▸ EXERCISE DIRECTIONS: Nothing but the lines from the one containing "- **Statute and" through the one containing "- **Resource allocation**: Optimizing", both included, should be given again, each exactly as written below.

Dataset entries
—————

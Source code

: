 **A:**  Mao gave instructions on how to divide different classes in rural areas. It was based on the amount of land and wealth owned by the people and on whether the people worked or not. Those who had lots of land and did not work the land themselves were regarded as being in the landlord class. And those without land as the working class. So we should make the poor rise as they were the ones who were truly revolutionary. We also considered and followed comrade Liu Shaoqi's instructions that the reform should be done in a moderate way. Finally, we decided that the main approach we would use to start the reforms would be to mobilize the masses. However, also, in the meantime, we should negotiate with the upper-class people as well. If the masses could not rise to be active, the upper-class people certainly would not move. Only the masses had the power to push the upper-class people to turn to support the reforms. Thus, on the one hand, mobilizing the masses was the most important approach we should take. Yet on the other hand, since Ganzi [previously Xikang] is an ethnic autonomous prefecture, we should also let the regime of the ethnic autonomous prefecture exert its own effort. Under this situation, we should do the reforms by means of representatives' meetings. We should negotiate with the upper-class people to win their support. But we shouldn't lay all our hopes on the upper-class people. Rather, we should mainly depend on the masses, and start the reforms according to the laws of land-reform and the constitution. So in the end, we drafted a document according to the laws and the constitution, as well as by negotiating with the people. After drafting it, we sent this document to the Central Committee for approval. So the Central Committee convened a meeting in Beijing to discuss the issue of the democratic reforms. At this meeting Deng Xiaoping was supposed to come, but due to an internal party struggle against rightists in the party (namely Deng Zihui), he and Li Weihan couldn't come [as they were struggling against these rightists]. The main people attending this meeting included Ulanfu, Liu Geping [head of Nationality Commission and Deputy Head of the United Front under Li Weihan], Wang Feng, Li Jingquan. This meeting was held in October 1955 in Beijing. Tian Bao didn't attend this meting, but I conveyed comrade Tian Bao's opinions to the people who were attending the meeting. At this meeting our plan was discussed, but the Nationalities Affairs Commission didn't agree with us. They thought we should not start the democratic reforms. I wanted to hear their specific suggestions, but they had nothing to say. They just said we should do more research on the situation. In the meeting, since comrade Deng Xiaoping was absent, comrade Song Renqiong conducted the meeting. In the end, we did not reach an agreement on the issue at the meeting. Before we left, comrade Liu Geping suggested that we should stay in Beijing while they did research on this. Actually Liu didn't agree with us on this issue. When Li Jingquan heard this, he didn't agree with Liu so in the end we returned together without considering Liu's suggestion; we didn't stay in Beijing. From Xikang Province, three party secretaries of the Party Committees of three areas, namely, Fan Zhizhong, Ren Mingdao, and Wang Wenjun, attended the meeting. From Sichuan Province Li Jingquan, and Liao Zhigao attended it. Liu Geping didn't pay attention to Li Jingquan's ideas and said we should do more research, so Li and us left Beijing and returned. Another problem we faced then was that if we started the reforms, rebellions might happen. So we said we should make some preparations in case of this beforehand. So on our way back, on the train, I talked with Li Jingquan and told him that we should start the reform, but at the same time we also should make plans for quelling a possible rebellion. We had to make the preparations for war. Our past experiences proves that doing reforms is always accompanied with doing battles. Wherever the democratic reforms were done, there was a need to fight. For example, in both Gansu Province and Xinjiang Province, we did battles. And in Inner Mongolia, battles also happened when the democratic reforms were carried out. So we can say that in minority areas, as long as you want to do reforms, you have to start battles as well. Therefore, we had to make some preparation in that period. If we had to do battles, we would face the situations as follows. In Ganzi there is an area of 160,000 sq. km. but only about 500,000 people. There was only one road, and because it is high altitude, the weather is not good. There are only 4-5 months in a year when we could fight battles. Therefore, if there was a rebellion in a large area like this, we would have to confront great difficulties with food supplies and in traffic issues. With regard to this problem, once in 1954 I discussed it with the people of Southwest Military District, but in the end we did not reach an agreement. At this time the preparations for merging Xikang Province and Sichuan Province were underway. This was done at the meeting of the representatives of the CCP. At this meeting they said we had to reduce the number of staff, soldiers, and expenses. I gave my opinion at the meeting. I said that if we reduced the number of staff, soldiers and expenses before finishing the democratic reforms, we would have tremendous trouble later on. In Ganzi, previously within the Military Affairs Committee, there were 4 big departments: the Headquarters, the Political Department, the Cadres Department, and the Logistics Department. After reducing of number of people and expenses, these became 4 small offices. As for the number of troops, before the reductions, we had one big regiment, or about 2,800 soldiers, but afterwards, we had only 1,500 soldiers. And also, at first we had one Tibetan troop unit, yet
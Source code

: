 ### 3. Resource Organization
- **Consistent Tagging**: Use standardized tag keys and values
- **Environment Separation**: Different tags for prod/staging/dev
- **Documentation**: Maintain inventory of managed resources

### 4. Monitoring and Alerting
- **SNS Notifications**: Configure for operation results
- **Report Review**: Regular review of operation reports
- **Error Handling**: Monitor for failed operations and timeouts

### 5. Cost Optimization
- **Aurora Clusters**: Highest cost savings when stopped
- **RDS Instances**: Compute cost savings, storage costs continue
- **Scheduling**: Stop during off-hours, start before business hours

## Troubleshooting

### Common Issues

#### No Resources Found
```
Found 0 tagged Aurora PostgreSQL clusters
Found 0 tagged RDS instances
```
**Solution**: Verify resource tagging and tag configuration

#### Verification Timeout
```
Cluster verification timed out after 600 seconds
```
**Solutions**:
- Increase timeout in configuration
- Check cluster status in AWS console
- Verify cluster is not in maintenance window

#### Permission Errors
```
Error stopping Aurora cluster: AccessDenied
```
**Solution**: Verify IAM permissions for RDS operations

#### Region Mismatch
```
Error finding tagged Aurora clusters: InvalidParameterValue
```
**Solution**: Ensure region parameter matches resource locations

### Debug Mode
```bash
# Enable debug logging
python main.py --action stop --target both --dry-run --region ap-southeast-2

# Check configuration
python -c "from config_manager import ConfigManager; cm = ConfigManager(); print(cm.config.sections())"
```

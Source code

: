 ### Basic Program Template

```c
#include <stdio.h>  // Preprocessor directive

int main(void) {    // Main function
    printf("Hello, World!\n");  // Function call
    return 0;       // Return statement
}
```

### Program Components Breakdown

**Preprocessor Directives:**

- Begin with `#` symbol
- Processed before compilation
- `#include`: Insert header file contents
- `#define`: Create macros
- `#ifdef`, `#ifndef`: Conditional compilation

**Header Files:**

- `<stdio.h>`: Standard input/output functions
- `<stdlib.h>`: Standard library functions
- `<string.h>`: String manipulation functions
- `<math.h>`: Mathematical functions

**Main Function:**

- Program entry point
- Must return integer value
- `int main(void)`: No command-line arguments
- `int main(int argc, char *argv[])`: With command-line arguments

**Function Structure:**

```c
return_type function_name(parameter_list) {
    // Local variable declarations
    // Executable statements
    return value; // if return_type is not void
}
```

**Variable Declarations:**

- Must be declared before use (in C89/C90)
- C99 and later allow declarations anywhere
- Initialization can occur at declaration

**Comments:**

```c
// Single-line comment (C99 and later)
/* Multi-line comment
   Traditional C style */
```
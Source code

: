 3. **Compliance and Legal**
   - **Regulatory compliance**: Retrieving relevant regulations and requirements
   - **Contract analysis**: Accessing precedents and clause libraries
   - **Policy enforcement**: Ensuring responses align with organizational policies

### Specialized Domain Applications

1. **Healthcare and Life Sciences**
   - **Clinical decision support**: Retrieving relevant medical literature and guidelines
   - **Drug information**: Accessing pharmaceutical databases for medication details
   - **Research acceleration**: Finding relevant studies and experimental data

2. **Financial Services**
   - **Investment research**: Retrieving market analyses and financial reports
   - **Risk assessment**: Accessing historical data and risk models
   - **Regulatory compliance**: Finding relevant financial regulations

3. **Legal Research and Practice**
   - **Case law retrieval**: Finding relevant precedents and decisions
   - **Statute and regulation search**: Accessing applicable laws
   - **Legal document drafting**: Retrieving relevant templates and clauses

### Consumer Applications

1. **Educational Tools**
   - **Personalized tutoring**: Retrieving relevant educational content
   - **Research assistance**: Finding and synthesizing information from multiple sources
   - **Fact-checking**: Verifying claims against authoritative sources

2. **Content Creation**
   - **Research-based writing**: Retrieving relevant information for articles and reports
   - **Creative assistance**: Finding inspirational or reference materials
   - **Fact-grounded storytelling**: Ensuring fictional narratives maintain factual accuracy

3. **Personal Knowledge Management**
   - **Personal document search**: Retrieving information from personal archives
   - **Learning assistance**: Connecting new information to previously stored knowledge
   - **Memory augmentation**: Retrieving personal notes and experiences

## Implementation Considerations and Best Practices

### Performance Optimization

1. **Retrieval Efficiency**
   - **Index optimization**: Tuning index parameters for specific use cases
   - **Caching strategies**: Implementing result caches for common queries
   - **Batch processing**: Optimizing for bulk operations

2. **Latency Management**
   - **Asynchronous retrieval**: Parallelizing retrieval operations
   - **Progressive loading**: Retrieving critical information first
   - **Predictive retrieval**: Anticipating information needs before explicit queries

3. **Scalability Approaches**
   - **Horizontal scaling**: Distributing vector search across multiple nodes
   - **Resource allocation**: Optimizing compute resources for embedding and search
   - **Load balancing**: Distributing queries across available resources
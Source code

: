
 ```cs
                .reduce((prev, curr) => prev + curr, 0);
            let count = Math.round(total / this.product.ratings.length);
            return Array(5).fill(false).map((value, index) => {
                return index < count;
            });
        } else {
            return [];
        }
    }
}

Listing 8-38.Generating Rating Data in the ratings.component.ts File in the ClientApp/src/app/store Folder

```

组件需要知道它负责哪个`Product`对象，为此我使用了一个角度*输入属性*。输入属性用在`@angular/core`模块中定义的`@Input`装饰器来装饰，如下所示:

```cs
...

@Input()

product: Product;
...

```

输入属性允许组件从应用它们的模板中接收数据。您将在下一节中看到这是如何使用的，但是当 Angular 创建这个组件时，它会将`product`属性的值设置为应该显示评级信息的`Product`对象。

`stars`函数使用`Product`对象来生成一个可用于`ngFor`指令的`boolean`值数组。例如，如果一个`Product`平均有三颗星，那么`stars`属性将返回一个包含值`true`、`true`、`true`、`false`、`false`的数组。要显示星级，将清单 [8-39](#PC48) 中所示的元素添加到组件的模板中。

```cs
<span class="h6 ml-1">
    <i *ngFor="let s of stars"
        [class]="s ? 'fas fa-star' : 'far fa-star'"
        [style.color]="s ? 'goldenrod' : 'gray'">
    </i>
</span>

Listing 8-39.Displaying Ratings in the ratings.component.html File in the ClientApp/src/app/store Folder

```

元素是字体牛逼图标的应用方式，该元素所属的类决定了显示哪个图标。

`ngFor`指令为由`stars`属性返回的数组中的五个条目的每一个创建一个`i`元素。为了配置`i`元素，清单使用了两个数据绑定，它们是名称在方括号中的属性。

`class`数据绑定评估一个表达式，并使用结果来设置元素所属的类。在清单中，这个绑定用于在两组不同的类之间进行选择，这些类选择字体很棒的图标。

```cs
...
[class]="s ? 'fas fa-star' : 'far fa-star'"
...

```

—————

▸ EXPECTED ANSWER:
   - **Statute and regulation search**: Accessing applicable laws
   - **Legal document drafting**: Retrieving relevant templates and clauses

### Consumer Applications

1. **Educational Tools**
   - **Personalized tutoring**: Retrieving relevant educational content
   - **Research assistance**: Finding and synthesizing information from multiple sources
   - **Fact-checking**: Verifying claims against authoritative sources

2. **Content Creation**
   - **Research-based writing**: Retrieving relevant information for articles and reports
   - **Creative assistance**: Finding inspirational or reference materials
   - **Fact-grounded storytelling**: Ensuring fictional narratives maintain factual accuracy

3. **Personal Knowledge Management**
   - **Personal document search**: Retrieving information from personal archives
   - **Learning assistance**: Connecting new information to previously stored knowledge
   - **Memory augmentation**: Retrieving personal notes and experiences

## Implementation Considerations and Best Practices

### Performance Optimization

1. **Retrieval Efficiency**
   - **Index optimization**: Tuning index parameters for specific use cases
   - **Caching strategies**: Implementing result caches for common queries
   - **Batch processing**: Optimizing for bulk operations

2. **Latency Management**
   - **Asynchronous retrieval**: Parallelizing retrieval operations
   - **Progressive loading**: Retrieving critical information first
   - **Predictive retrieval**: Anticipating information needs before explicit queries

3. **Scalability Approaches**
   - **Horizontal scaling**: Distributing vector search across multiple nodes
   - **Resource allocation**: Optimizing compute resources for embedding and search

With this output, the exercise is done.